A Hong Kong, les contestataires dénoncent et dessinent

A Hong Kong, les contestataires dénoncent et dessinent

François Bougon
Le mouvement de protestation qui agite l’ancienne colonie britannique est entré dans son septième mois. La contestation est dans la rue, mais également sur les dessins et les affiches qui tapissent les espaces publics et circulent sur le Net et dans les groupes Telegram qui relient les manifestants. Car là aussi il s’agit de suivre le mot d’ordre « Be Water ». Illustrations.
À l'université baptiste de Hong Kong, le 26 novembre 2019, a été posée une réplique d'une déesse de la démocratie avec des inscriptions en français. © FB


Hong Kong (Chine), envoyé spécial.– En temps normal, la vie de l’université baptiste de Hong Kong est rythmée par les va-et-vient des étudiants et des professeurs, par les heures de cours et les moments de détente caractéristiques d’un campus. Le lieu bouillonne de vie dans un cadre magnifique : au nord se détache la roche du Lion, un sommet de 495 mètres dont le pic fait penser à l’animal sauvage et qui est l’un des symboles de Hong Kong – on évoque ainsi « l’esprit de la roche et du Lion » pour rendre hommage aux générations de Hongkongais qui ont bâti cette ville-État.

Mais depuis la mi-novembre, la faculté est étrangement calme. Les étudiants étrangers sont rentrés chez eux, tout comme ceux venus du continent. Les cours se font en ligne après la suspension des classes décidée à la suite des violences qui ont éclaté sur les campus de deux autres universités de la ville, Chinese University (Chinese U) et l’université Polytechnique (PolyU). Quelques rares étudiants errent et désormais les entrées sont étroitement surveillées par des gardes qui ne laissent passer que ceux qui montrent patte blanche.

Depuis six mois, l’ancienne colonie britannique montre son opposition à Pékin, un mouvement déclenché par la volonté des autorités locales d’adopter une loi d’extradition vers la Chine. Si le projet a été finalement abandonné par la cheffe de l’exécutif Carrie Lam après une série de manifestations, la mobilisation, elle, se poursuit avec une montée des violences entre protestataires et policiers. Près de l’université se dresse une des casernes de l’Armée populaire de libération à Hong Kong. Plusieurs fois par jour, les soldats engagés dans des manœuvres anti-émeutes manifestent bruyamment leur présence.

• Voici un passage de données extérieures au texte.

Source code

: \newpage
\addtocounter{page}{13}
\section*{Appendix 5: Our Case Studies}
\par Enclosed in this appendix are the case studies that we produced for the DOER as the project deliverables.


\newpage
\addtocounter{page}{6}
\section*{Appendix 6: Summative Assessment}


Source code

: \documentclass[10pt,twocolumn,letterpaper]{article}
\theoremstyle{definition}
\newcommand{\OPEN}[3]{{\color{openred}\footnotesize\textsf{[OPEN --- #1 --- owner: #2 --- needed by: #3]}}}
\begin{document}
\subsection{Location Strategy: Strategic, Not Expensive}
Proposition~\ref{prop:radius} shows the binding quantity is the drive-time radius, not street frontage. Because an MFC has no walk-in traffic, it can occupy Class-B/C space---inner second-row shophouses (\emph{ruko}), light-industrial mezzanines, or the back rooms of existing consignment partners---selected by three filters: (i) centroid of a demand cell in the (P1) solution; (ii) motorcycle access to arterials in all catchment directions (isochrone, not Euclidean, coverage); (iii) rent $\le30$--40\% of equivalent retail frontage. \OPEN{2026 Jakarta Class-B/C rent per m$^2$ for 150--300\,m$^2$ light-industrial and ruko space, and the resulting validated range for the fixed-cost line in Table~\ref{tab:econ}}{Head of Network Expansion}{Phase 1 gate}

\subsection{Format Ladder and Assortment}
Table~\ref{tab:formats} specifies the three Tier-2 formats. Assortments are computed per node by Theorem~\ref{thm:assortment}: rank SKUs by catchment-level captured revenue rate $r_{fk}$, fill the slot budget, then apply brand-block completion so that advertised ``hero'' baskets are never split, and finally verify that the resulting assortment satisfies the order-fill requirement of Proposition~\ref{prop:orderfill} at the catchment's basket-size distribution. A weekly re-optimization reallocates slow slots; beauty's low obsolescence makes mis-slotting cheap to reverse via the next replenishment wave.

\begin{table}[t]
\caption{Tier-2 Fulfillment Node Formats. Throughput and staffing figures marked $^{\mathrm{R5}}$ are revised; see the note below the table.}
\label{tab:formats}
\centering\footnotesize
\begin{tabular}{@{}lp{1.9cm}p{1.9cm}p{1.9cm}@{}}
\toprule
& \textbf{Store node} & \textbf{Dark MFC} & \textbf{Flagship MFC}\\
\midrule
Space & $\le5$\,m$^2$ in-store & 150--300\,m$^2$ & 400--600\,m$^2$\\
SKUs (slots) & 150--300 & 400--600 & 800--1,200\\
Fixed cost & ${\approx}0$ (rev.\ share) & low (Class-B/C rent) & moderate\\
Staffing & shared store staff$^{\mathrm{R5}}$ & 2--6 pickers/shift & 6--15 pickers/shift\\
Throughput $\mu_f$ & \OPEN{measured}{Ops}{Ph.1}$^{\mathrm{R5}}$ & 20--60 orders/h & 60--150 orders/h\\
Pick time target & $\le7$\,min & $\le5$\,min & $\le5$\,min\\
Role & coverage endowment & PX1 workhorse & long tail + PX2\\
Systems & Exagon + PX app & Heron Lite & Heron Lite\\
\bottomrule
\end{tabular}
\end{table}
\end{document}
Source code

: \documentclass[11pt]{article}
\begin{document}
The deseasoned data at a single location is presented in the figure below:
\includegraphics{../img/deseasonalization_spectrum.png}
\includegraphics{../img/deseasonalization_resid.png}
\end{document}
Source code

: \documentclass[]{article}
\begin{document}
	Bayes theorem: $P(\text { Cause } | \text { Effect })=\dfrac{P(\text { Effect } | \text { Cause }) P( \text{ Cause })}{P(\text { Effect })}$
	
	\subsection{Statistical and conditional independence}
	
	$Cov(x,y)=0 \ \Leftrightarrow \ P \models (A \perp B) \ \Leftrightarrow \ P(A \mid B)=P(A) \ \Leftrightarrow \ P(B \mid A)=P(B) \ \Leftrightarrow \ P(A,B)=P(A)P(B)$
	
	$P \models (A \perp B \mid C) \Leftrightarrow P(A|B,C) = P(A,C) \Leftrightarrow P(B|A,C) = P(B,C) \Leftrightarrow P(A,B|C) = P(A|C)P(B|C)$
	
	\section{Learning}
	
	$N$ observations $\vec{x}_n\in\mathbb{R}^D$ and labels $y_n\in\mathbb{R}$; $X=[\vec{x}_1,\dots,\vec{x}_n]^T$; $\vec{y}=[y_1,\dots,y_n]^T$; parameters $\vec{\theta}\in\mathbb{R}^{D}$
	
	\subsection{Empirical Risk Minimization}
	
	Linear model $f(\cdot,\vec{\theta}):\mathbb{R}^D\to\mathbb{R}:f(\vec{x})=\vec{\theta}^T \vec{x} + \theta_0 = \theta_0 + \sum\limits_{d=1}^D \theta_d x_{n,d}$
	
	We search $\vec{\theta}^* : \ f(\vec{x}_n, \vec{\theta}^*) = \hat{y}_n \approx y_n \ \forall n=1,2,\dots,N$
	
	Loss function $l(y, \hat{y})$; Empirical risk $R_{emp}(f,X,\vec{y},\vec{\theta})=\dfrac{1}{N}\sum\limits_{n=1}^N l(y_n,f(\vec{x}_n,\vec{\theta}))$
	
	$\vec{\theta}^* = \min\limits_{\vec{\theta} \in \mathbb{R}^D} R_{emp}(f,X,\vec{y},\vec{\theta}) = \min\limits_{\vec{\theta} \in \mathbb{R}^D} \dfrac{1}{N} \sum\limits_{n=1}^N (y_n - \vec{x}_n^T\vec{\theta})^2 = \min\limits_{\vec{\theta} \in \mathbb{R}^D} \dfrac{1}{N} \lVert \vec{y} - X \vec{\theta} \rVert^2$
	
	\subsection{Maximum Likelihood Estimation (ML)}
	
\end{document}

Professeur de bande dessinée à la faculté d’arts graphiques (Academy of Visual Arts Department) et caricaturiste dans l’un des quotidiens les plus renommés de l’île, Ming Pao, Justin Wong, 45 ans, vient nous chercher pour que nous puissions entrer. Les couloirs sont déserts, un air de vacances règne. Les murs sont pourtant toujours recouverts d’affiches politiques et l’on ne peut s’empêcher de penser à Mai-68.

Toute la faculté est une exposition permanente anti-gouvernementale et anti-Pékin. Une réplique de la statue de la démocratie (un des emblèmes du mouvement de Tian’anmen il y a 30 ans) version 2019, avec son casque jaune et ses lunettes anti-gaz lacrymogènes, est posée dans un lieu de passage. Au sol ont été peints les deux caractères qui composent le mot « résistance » ou le verbe « résister », des photos tapissent le mur tout proche représentant une fresque chronologique depuis le début des manifestations contre le projet de la loi d’extradition, avec ses moments forts.

Peu de temps auparavant, des photos de Xi Jinping, le numéro un chinois, et de Carrie Lam avaient été posées au sol, ce qui donnait lieu à un piétinement permanent de ces deux figures politiques honnies. Un crime de lèse-majesté encore possible dans la région administrative spéciale, mais qui, à quelques kilomètres de là, en République populaire de Chine, en cette époque de culte de la personnalité, vaudrait de sérieux ennuis à ses auteurs.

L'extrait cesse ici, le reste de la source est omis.